Migration is a global phenomenon. Worldwide, the number of migrants continues to grow rapidly, reaching 244 million in 2015 according to United Nations figures. In Europe, over a million migrants arrived in 2015, a trend which is only set to continue. Migration can be voluntary or involuntary, but most people act on a combination of choices and threats. These threats include widespread persecution, armed conflict, and other situations of violence, insecurity and poverty.
Regardless of the reasons for migrating, people can become vulnerable at many stages of their journey as they travel from their home countries, often through numerous other countries. Migrants transit through areas of armed conflict or other situations of violence. Many get stranded. And all along their route, they make easy targets for abuse and exploitation, while facing countless other risks. Even those migrants arriving safely in countries of destination, endure great hardship during their journey that can affect their physical integrity and mental health. Every year, thousands of migrants disappear or die along the way.
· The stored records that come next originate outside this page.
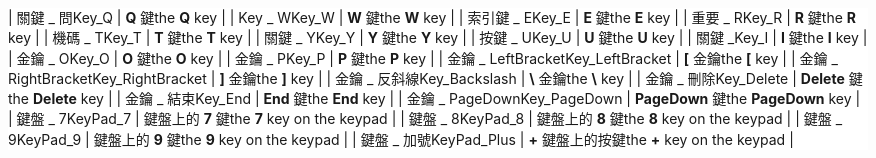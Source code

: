 | <span data-ttu-id="da701-193">關鍵 \_ 問</span><span class="sxs-lookup"><span data-stu-id="da701-193">Key\_Q</span></span>                | <span data-ttu-id="da701-194">**Q** 鍵</span><span class="sxs-lookup"><span data-stu-id="da701-194">the **Q** key</span></span>                   |
| <span data-ttu-id="da701-195">Key \_ W</span><span class="sxs-lookup"><span data-stu-id="da701-195">Key\_W</span></span>                | <span data-ttu-id="da701-196">**W** 鍵</span><span class="sxs-lookup"><span data-stu-id="da701-196">the **W** key</span></span>                   |
| <span data-ttu-id="da701-197">索引鍵 \_ E</span><span class="sxs-lookup"><span data-stu-id="da701-197">Key\_E</span></span>                | <span data-ttu-id="da701-198">**E** 鍵</span><span class="sxs-lookup"><span data-stu-id="da701-198">the **E** key</span></span>                   |
| <span data-ttu-id="da701-199">重要 \_ R</span><span class="sxs-lookup"><span data-stu-id="da701-199">Key\_R</span></span>                | <span data-ttu-id="da701-200">**R** 鍵</span><span class="sxs-lookup"><span data-stu-id="da701-200">the **R** key</span></span>                   |
| <span data-ttu-id="da701-201">機碼 \_ T</span><span class="sxs-lookup"><span data-stu-id="da701-201">Key\_T</span></span>                | <span data-ttu-id="da701-202">**T** 鍵</span><span class="sxs-lookup"><span data-stu-id="da701-202">the **T** key</span></span>                   |
| <span data-ttu-id="da701-203">關鍵 \_ Y</span><span class="sxs-lookup"><span data-stu-id="da701-203">Key\_Y</span></span>                | <span data-ttu-id="da701-204">**Y** 鍵</span><span class="sxs-lookup"><span data-stu-id="da701-204">the **Y** key</span></span>                   |
| <span data-ttu-id="da701-205">按鍵 \_ U</span><span class="sxs-lookup"><span data-stu-id="da701-205">Key\_U</span></span>                | <span data-ttu-id="da701-206">**U** 鍵</span><span class="sxs-lookup"><span data-stu-id="da701-206">the **U** key</span></span>                   |
| <span data-ttu-id="da701-207">關鍵 \_</span><span class="sxs-lookup"><span data-stu-id="da701-207">Key\_I</span></span>                | <span data-ttu-id="da701-208">**I** 鍵</span><span class="sxs-lookup"><span data-stu-id="da701-208">the **I** key</span></span>                   |
| <span data-ttu-id="da701-209">金鑰 \_ O</span><span class="sxs-lookup"><span data-stu-id="da701-209">Key\_O</span></span>                | <span data-ttu-id="da701-210">**O** 鍵</span><span class="sxs-lookup"><span data-stu-id="da701-210">the **O** key</span></span>                   |
| <span data-ttu-id="da701-211">金鑰 \_ P</span><span class="sxs-lookup"><span data-stu-id="da701-211">Key\_P</span></span>                | <span data-ttu-id="da701-212">**P** 鍵</span><span class="sxs-lookup"><span data-stu-id="da701-212">the **P** key</span></span>                   |
| <span data-ttu-id="da701-213">金鑰 \_ LeftBracket</span><span class="sxs-lookup"><span data-stu-id="da701-213">Key\_LeftBracket</span></span>      | <span data-ttu-id="da701-214">**\[** 金鑰</span><span class="sxs-lookup"><span data-stu-id="da701-214">the **\[** key</span></span>                  |
| <span data-ttu-id="da701-215">金鑰 \_ RightBracket</span><span class="sxs-lookup"><span data-stu-id="da701-215">Key\_RightBracket</span></span>     | <span data-ttu-id="da701-216">**\]** 金鑰</span><span class="sxs-lookup"><span data-stu-id="da701-216">the **\]** key</span></span>                  |
| <span data-ttu-id="da701-217">金鑰 \_ 反斜線</span><span class="sxs-lookup"><span data-stu-id="da701-217">Key\_Backslash</span></span>        | <span data-ttu-id="da701-218">**\\** 金鑰</span><span class="sxs-lookup"><span data-stu-id="da701-218">the **\\** key</span></span>                  |
| <span data-ttu-id="da701-219">金鑰 \_ 刪除</span><span class="sxs-lookup"><span data-stu-id="da701-219">Key\_Delete</span></span>           | <span data-ttu-id="da701-220">**Delete** 鍵</span><span class="sxs-lookup"><span data-stu-id="da701-220">the **Delete** key</span></span>              |
| <span data-ttu-id="da701-221">金鑰 \_ 結束</span><span class="sxs-lookup"><span data-stu-id="da701-221">Key\_End</span></span>              | <span data-ttu-id="da701-222">**End** 鍵</span><span class="sxs-lookup"><span data-stu-id="da701-222">the **End** key</span></span>                 |
| <span data-ttu-id="da701-223">金鑰 \_ PageDown</span><span class="sxs-lookup"><span data-stu-id="da701-223">Key\_PageDown</span></span>         | <span data-ttu-id="da701-224">**PageDown** 鍵</span><span class="sxs-lookup"><span data-stu-id="da701-224">the **PageDown** key</span></span>            |
| <span data-ttu-id="da701-225">鍵盤 \_ 7</span><span class="sxs-lookup"><span data-stu-id="da701-225">KeyPad\_7</span></span>             | <span data-ttu-id="da701-226">鍵盤上的 **7** 鍵</span><span class="sxs-lookup"><span data-stu-id="da701-226">the **7** key on the keypad</span></span>     |
| <span data-ttu-id="da701-227">鍵盤 \_ 8</span><span class="sxs-lookup"><span data-stu-id="da701-227">KeyPad\_8</span></span>             | <span data-ttu-id="da701-228">鍵盤上的 **8** 鍵</span><span class="sxs-lookup"><span data-stu-id="da701-228">the **8** key on the keypad</span></span>     |
| <span data-ttu-id="da701-229">鍵盤 \_ 9</span><span class="sxs-lookup"><span data-stu-id="da701-229">KeyPad\_9</span></span>             | <span data-ttu-id="da701-230">鍵盤上的 **9** 鍵</span><span class="sxs-lookup"><span data-stu-id="da701-230">the **9** key on the keypad</span></span>     |
| <span data-ttu-id="da701-231">鍵盤 \_ 加號</span><span class="sxs-lookup"><span data-stu-id="da701-231">KeyPad\_Plus</span></span>          | <span data-ttu-id="da701-232">**+** 鍵盤上的按鍵</span><span class="sxs-lookup"><span data-stu-id="da701-232">the **+** key on the keypad</span></span>     |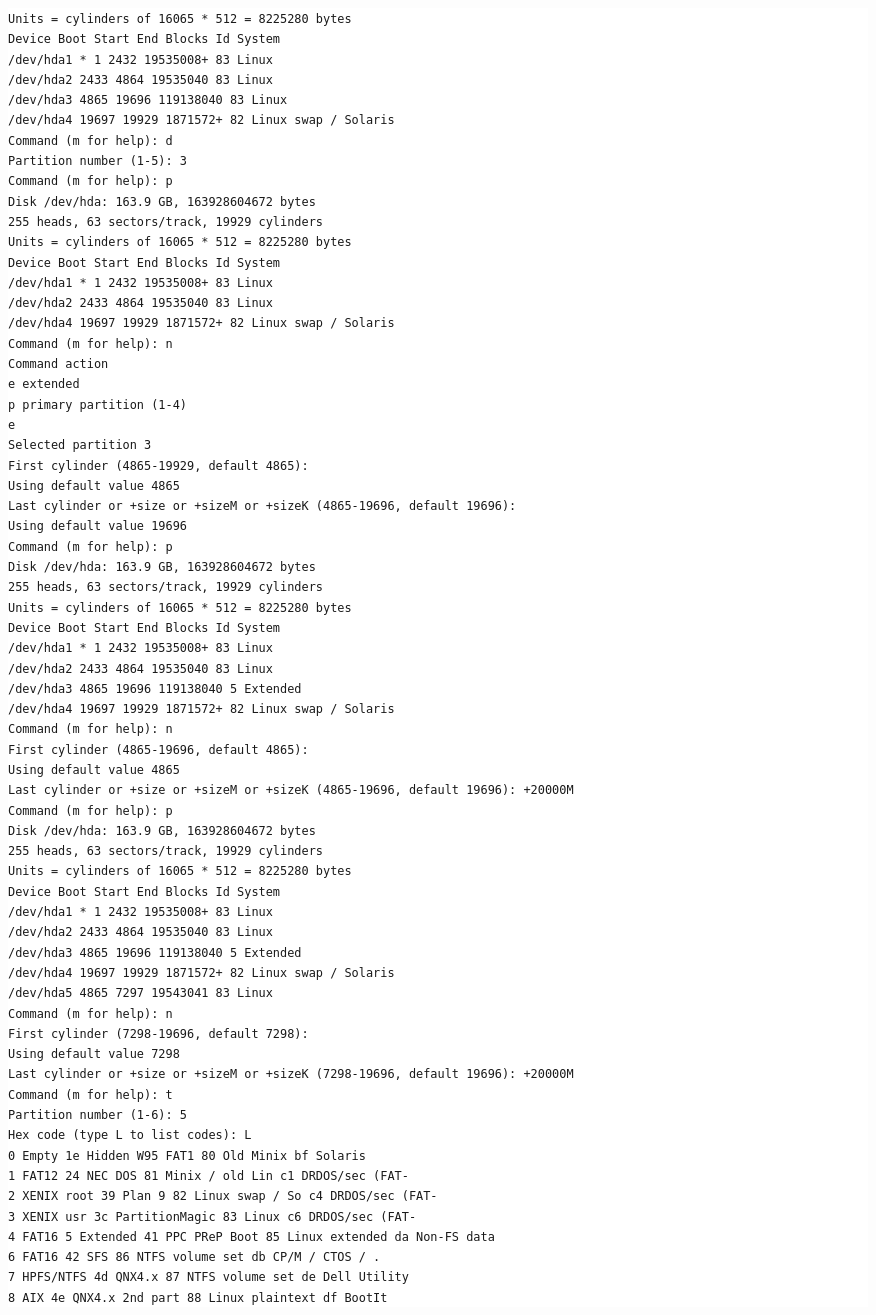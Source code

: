     Units = cylinders of 16065 * 512 = 8225280 bytes
    Device Boot Start End Blocks Id System
    /dev/hda1 * 1 2432 19535008+ 83 Linux
    /dev/hda2 2433 4864 19535040 83 Linux
    /dev/hda3 4865 19696 119138040 83 Linux
    /dev/hda4 19697 19929 1871572+ 82 Linux swap / Solaris
    Command (m for help): d
    Partition number (1-5): 3
    Command (m for help): p
    Disk /dev/hda: 163.9 GB, 163928604672 bytes
    255 heads, 63 sectors/track, 19929 cylinders
    Units = cylinders of 16065 * 512 = 8225280 bytes
    Device Boot Start End Blocks Id System
    /dev/hda1 * 1 2432 19535008+ 83 Linux
    /dev/hda2 2433 4864 19535040 83 Linux
    /dev/hda4 19697 19929 1871572+ 82 Linux swap / Solaris
    Command (m for help): n
    Command action
    e extended
    p primary partition (1-4)
    e
    Selected partition 3
    First cylinder (4865-19929, default 4865):
    Using default value 4865
    Last cylinder or +size or +sizeM or +sizeK (4865-19696, default 19696):
    Using default value 19696
    Command (m for help): p
    Disk /dev/hda: 163.9 GB, 163928604672 bytes
    255 heads, 63 sectors/track, 19929 cylinders
    Units = cylinders of 16065 * 512 = 8225280 bytes
    Device Boot Start End Blocks Id System
    /dev/hda1 * 1 2432 19535008+ 83 Linux
    /dev/hda2 2433 4864 19535040 83 Linux
    /dev/hda3 4865 19696 119138040 5 Extended
    /dev/hda4 19697 19929 1871572+ 82 Linux swap / Solaris
    Command (m for help): n
    First cylinder (4865-19696, default 4865):
    Using default value 4865
    Last cylinder or +size or +sizeM or +sizeK (4865-19696, default 19696): +20000M
    Command (m for help): p
    Disk /dev/hda: 163.9 GB, 163928604672 bytes
    255 heads, 63 sectors/track, 19929 cylinders
    Units = cylinders of 16065 * 512 = 8225280 bytes
    Device Boot Start End Blocks Id System
    /dev/hda1 * 1 2432 19535008+ 83 Linux
    /dev/hda2 2433 4864 19535040 83 Linux
    /dev/hda3 4865 19696 119138040 5 Extended
    /dev/hda4 19697 19929 1871572+ 82 Linux swap / Solaris
    /dev/hda5 4865 7297 19543041 83 Linux
    Command (m for help): n
    First cylinder (7298-19696, default 7298):
    Using default value 7298
    Last cylinder or +size or +sizeM or +sizeK (7298-19696, default 19696): +20000M
    Command (m for help): t
    Partition number (1-6): 5
    Hex code (type L to list codes): L
    0 Empty 1e Hidden W95 FAT1 80 Old Minix bf Solaris
    1 FAT12 24 NEC DOS 81 Minix / old Lin c1 DRDOS/sec (FAT-
    2 XENIX root 39 Plan 9 82 Linux swap / So c4 DRDOS/sec (FAT-
    3 XENIX usr 3c PartitionMagic 83 Linux c6 DRDOS/sec (FAT-
    4 FAT16 5 Extended 41 PPC PReP Boot 85 Linux extended da Non-FS data
    6 FAT16 42 SFS 86 NTFS volume set db CP/M / CTOS / .
    7 HPFS/NTFS 4d QNX4.x 87 NTFS volume set de Dell Utility
    8 AIX 4e QNX4.x 2nd part 88 Linux plaintext df BootIt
Migrants who have left or fled their homes are frequently viewed in terms of sheer numbers and a potential source of insecurity. Yet, the securitization of borders, criminalization of migration and resort to detention as a deterrence measure do not prevent people from starting a journey; they create greater hardship and suffering. As conflicts rage and secure channels to reach safe ground become scarcer, migrants will continue to turn to the few options they are afforded – however risky these may be. The risks people are ready to take are somehow proportional to the threats they are fleeing.
This conference, coming in the wake of the UN Summit on Refugees and Migrants, and days ahead of the planned meeting of the European Union Justice and Home Affairs Council, explores issues related to the vulnerability and protection of migrants, together with security concerns. Dealing with this issue from different institutional perspectives, the ICRC and the EU Institute for Security Studies (EUISS) aim to provide new spurs to this important debate.